Stored data entries:
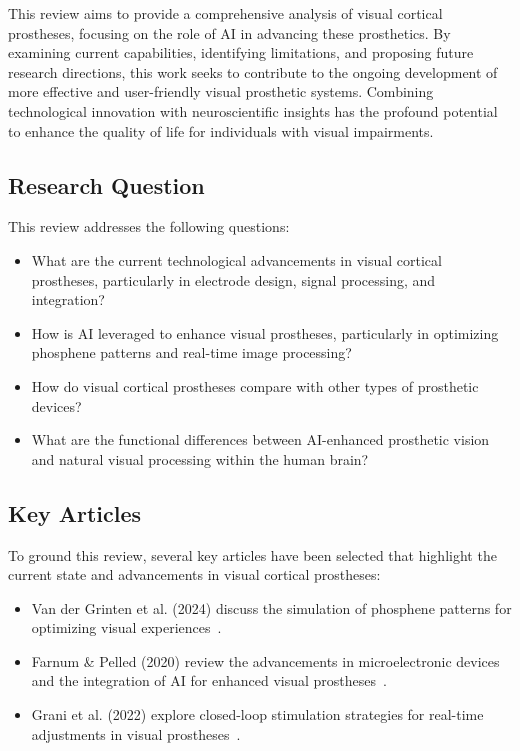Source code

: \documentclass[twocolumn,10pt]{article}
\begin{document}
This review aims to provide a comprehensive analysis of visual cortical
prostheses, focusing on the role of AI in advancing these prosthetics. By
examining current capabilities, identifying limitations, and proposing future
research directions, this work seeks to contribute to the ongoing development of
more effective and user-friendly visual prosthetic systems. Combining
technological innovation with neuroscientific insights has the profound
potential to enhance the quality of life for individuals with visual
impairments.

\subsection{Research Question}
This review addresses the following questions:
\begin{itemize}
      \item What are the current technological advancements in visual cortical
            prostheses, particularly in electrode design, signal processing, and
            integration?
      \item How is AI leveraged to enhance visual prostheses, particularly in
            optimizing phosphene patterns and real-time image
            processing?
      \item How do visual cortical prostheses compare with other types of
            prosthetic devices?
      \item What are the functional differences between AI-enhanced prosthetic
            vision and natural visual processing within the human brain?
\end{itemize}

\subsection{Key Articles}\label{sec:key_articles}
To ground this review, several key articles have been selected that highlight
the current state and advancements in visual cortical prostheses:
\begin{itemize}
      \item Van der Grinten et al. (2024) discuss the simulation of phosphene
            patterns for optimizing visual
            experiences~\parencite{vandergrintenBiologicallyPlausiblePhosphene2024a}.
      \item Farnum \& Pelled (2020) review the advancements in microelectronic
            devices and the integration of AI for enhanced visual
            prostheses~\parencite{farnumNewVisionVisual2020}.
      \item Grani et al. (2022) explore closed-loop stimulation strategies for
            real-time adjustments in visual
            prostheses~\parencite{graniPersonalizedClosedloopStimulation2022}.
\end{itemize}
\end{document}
==
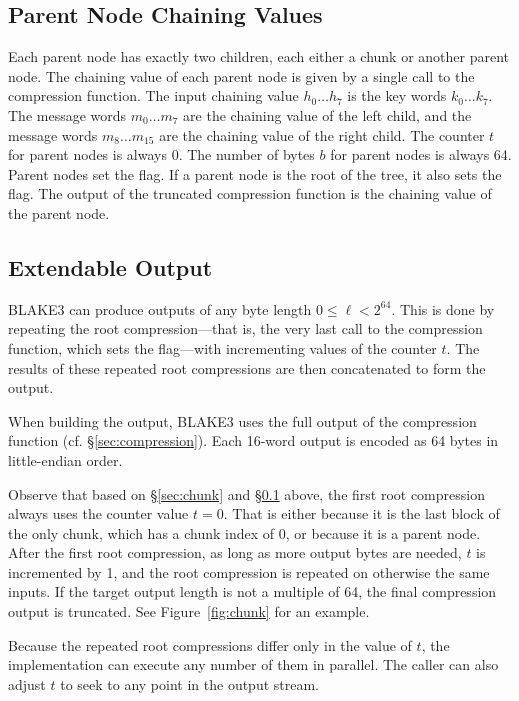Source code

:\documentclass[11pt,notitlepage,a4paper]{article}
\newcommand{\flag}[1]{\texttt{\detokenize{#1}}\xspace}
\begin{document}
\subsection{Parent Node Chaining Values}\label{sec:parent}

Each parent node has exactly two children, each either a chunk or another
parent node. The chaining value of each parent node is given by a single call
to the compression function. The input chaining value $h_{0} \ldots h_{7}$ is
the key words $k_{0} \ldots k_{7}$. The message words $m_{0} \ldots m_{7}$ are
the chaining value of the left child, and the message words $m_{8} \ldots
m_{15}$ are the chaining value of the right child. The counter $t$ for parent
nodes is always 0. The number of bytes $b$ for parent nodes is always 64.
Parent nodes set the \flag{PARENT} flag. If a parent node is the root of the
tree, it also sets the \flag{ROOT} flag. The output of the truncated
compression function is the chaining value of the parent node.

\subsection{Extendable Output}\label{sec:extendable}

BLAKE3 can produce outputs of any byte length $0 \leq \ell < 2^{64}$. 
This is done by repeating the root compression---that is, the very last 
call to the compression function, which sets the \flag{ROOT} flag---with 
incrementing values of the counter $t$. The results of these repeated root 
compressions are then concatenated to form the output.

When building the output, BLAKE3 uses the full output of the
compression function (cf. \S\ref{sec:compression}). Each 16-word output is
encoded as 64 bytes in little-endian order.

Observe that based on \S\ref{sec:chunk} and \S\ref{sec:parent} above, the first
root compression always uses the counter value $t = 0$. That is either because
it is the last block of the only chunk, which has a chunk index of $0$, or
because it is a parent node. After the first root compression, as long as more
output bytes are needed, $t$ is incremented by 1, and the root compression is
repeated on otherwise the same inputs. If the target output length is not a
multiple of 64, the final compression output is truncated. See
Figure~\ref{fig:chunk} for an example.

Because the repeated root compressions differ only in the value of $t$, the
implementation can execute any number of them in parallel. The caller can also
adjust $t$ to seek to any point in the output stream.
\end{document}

# What you should do
Only the lines above starting at the one containing "optimizing phosphene patterns" and ending at the one containing "patterns for optimizing visual", both included, are to be returned, exactly as they read.

# Solution to this task
            optimizing phosphene patterns and real-time image
            processing?
      \item How do visual cortical prostheses compare with other types of
            prosthetic devices?
      \item What are the functional differences between AI-enhanced prosthetic
            vision and natural visual processing within the human brain?
\end{itemize}

\subsection{Key Articles}\label{sec:key_articles}
To ground this review, several key articles have been selected that highlight
the current state and advancements in visual cortical prostheses:
\begin{itemize}
      \item Van der Grinten et al. (2024) discuss the simulation of phosphene
            patterns for optimizing visual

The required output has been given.